It’s an unfortunate development, but there’s no denying that
many Americans are financially illiterate. Students in our high schools are
taught algebra and trigonometry but nothing about the magic of compounding, how
to balance a check book or why it’s important to budget. That people lack these
basic financial skills shows why they need sound financial advice more than
ever, especially when we’re talking about young adults who have graduated from
college with tens of thousands of dollars of debt but haven’t had the
opportunity to learn how to manage money.
One of the big differences I have seen in my work with
millennials that’s different from our average clients who tend to be in their
50s or older, is that they lack a fundamental understanding about what they
need from a financial planning perspective or in many cases that they even need
help at all. Often, when new clients come to a firm like ours they have been in
the workforce for quite a few years, have participated in an employer sponsored
plan and have done some investing on their own. They are at a point where
retirement no longer seems so far off, and they want to make sure they are
prepared. We love to work with clients like that because they really need our
help, but from a practical perspective it’s valuable to initiate client
relationships at a younger age and earlier in the earning cycle.
The earlier an individual can start thinking about financial
planning, saving and investing, the better off they will be in the long run.

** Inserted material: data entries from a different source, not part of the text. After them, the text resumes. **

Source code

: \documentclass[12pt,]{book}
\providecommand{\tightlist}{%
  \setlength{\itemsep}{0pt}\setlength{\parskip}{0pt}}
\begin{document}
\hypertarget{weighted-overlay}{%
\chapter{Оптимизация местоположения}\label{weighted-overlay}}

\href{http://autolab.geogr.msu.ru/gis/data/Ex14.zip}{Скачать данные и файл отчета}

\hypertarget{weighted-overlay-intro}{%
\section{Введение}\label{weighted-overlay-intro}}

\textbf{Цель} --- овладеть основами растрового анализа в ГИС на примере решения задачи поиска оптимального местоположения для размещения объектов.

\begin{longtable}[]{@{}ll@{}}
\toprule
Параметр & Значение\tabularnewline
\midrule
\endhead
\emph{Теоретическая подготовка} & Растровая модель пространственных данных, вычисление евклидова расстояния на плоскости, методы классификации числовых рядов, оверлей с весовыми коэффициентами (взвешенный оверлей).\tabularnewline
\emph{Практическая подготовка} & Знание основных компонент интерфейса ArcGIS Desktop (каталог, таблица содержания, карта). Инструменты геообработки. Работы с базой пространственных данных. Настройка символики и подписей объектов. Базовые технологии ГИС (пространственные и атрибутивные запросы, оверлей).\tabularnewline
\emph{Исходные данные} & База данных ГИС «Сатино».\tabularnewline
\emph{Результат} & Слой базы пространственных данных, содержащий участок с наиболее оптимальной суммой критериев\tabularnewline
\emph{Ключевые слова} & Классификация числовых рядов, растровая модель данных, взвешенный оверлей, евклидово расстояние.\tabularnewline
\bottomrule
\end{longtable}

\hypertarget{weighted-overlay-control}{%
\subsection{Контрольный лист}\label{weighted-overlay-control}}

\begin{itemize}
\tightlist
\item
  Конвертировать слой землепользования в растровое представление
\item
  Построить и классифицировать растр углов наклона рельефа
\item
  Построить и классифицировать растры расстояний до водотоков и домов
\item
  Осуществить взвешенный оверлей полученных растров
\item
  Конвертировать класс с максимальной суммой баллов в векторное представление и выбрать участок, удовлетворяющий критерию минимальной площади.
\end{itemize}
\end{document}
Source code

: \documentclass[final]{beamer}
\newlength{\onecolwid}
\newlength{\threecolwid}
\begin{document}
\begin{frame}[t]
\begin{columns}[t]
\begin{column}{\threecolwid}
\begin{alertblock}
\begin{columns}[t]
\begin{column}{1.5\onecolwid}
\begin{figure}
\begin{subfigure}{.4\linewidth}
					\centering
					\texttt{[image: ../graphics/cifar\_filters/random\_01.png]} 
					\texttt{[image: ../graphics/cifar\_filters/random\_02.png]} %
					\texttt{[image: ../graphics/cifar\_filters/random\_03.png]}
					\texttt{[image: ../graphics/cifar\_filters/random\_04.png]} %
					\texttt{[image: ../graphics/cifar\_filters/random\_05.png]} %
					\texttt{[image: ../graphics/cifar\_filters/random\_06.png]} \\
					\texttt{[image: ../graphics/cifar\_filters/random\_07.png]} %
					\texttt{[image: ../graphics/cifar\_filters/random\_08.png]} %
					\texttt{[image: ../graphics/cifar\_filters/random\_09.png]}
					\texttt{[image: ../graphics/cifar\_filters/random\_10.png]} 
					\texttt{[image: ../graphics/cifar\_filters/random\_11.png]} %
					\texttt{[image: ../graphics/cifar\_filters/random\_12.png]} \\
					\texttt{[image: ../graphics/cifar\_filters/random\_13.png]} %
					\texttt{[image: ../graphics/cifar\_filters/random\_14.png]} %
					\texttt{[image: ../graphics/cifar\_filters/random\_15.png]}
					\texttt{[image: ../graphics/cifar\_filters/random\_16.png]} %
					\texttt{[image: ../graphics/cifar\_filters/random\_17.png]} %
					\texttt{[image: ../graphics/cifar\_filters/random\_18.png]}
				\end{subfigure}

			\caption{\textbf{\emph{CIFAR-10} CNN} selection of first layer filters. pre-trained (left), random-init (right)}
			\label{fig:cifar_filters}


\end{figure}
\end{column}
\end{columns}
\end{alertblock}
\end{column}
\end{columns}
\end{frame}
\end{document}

The goals they set in their 20s are likely to change over the next few decades,
but that’s okay because a financial plan should be a living and breathing
document that adapts to changes in one’s life and lifestyle. The important
thing is to help young clients lay out their short, intermediate and long-term
goals and then revisit them on a regular basis to update as needed.
But before we can help these young adults on the path to
financial security and success, we must first reach them. As that old adage
says, you have to go fishing where the fish are. The young person not tuned in
to social media is a true outlier these days, so we’ve bolstered our efforts to
utilize this medium to attract younger clients with content relevant to their
needs.
Leveraging social media and our network of connections has
generated leads and new clients. These contacts may not have been looking for
an advisor but seeing appealing, pertinent content gives them a point of entry.
In our posts, we address issues that are important to
millennials and other young adults, such as advice on buying a home or on
changing jobs or careers. Our goal, which should be the same of any advisors
looking to reach this demographic, is to show our expertise in financial
planning, investment management and providing good old-fashioned advice. As
with any successful advisory practice, we have a base of clients who have been
with us for decades, but it’s crucial that we connect with new audiences to
demonstrate that we are not just here to work with older generations of clients
who are preparing for retirement.
It is also important in attempting to cultivate younger
clients that the firm have advisors in that same demographic. We have found
that having younger advisors that work with younger clients who are going
through many of the same things from a financial perspective, is highly
effective. This has helped us to attract more millennials and GenZ because they
recognize that we are professionals, but also that they are receiving
information from somebody who has experienced, or is about to experience, the
same life circumstances. I think that lends some trust, credibility and level
of comfort because they know that we are giving them advice, not just
strategies.
Taking on clients who are early in their careers and haven’t
yet accumulated substantial assets is important to the future of our firm.
While millennials may not be the most lucrative demographic right now, we see
working with these individuals on planning today as an investment in the
future, both theirs and ours.
Over the next couple of decades there will be a tremendous
wealth transfer in this country. Cerulli estimates that some $68 trillion in
wealth will change hands in the U.S. by 2042, with much of it being passed on
to millennials and GenZ.
The millennials we work with are often the adult children of
current clients. In addition to the potential for inherited wealth, a lot of
these second-generation clients are independently successful in their own
right. Working with them early in their careers provides opportunities where we
can help them start planning for the future immediately and build a
relationship that deepens over time.
Advisors looking to cultivate clients in this demographic
need to be willing to put in the time to give them a basic financial education.
Then over time, as the client becomes more knowledgeable, the advisor can
introduce more complex planning strategies and recommend more sophisticated
solutions.
But the biggest challenge in attracting the next generation
of clients is getting over the hump of their preconceived notions of what a
financial advisor is, what we do and who we do it for.